Steve Chapman extols the benefits of having an all-volunteer military force:
A few decades ago, the draft was a requirement for any major military undertaking. No one would have dreamed of fighting the Germans and Japanese, or the North Koreans and Chinese, without calling up young men for mandatory service. Not until the waning years of the Vietnam War did the nation elect to rely entirely on volunteers.
It was a controversial step, and one whose durability was very much in doubt. But in the intervening decades, the draft has gone from being indispensable to being unthinkable. Even the extraordinary demands of two difficult wars have not induced a reconsideration.
Even the military’s leadership recognizes now that armies perform better when they’re filled with people who actually want to be there, and as Chapman points out, it’s a more efficient use of training dollars to spend them on Army careerists than on guys who’d rather be smoking pot and watching football.
If this is the extent of Chapman’s argument then I agree, but I’m not any more comforted by the fact that the military’s bombing and killing of poor people overseas are performed by people who actually want to do that sort of thing. And he ignores the fact that young men must still notify the government of their whereabouts via Selective Service in case the draft is reinstated. If the military really does not want conscripted men (and possibly women) among its ranks, why does the infrastructure for conscription still exist?
More dubious is Chapman’s concluding paragraph:
It was once a novel experiment: fielding a force to protect freedom without grossly violating freedom by dragooning young men to serve. But it’s worked so well we’ve almost forgotten there’s an alternative.
“Protect freedom” is a canard I expect from National Review, not a supposedly libertarian publication such as Reason. Few if any all-volunteer forces have ever been used to protect Americans’ freedoms, even during the Revolutionary War (see volume 4 of Murray Rothbard’s Conceived in Liberty); and there isn’t a single military campaign undertaken in the past century that could be called a legitimate defense of freedom.
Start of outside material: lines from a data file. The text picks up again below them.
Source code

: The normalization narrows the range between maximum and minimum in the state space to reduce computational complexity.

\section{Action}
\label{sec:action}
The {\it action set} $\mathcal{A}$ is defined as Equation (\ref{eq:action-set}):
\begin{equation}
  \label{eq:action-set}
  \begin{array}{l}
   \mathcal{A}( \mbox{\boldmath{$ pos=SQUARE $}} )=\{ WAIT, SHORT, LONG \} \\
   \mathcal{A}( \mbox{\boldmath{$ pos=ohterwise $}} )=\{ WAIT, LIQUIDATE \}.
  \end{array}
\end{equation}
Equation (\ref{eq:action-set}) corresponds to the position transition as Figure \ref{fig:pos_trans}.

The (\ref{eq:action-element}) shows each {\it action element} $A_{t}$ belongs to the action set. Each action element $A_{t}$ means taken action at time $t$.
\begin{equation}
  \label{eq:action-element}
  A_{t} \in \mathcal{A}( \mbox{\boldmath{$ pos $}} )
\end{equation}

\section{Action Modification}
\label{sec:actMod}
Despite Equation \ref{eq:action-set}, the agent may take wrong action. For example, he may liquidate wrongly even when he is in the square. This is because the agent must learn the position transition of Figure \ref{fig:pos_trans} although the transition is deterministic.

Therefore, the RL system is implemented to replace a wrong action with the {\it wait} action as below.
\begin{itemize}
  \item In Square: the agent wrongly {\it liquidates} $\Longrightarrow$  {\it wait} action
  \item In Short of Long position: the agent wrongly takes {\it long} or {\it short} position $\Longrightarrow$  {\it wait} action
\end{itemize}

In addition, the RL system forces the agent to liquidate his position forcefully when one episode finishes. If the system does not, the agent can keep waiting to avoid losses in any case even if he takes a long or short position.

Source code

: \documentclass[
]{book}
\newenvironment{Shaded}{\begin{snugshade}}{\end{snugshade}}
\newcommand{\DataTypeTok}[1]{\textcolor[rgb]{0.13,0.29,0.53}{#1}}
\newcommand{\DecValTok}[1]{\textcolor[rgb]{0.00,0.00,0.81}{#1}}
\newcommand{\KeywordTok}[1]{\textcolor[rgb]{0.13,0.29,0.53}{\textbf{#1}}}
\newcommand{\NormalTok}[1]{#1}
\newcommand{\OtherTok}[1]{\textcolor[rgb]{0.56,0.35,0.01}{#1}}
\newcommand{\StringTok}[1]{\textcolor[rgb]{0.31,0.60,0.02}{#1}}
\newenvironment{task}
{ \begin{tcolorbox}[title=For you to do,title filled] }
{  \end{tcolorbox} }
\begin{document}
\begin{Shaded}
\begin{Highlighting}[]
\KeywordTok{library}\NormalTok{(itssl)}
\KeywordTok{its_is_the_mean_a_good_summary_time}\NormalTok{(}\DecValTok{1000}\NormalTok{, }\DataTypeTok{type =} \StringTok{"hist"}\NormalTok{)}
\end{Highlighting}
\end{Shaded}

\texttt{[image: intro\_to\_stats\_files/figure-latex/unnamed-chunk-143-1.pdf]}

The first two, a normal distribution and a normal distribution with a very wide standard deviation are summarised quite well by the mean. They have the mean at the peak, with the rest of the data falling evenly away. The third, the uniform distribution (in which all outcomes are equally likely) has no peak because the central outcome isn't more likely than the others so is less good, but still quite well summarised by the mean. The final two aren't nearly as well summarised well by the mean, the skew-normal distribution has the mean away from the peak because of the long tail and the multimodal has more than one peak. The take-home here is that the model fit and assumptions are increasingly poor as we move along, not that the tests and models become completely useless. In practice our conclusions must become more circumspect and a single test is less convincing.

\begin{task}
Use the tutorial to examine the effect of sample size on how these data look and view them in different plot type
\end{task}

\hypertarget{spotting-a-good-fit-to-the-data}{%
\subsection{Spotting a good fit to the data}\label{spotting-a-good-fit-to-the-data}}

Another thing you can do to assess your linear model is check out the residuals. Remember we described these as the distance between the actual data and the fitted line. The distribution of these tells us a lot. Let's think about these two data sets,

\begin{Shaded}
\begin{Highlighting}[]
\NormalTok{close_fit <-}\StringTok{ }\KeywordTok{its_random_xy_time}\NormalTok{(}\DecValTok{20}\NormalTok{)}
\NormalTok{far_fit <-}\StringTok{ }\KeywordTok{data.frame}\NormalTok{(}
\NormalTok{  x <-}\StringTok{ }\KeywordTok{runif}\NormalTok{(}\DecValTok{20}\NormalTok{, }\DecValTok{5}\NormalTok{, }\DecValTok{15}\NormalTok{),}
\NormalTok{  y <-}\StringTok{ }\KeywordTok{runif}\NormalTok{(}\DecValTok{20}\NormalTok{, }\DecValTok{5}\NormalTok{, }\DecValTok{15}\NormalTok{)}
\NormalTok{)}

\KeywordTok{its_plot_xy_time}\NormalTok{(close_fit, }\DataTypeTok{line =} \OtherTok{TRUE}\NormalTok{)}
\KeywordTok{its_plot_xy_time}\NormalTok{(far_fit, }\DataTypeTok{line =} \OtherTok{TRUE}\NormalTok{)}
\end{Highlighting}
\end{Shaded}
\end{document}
If one wishes to sing the praises of America’s efficient, all-volunteer killers, at least one shouldn’t pretend they exist for any reason other than to satisfy the imperialist aims of the Washington elite.

In a series of Orwellian twists, the United States is pulling out (prematurely some say) “all” “combat” troops from Iraq but doubling down (for starters) on mercenaries.
The Obama Administration gets away with “fulfilling” Obama’s promise to end US combat operations in Iraq by removing the last (officially-labeled) combat brigade from the country, yet 50,000 troops will remain until (supposedly) 2011. These 50,000 troops make up 7 “Advise and Assist” Brigades, which are brigade combat teams like the one that just left but with special training, and 2 combat aviation brigades. “The troops are officially there to assist and advise the Iraqi government, but will carry weapons to defend themselves and will join Iraqi troops on missions if requested.”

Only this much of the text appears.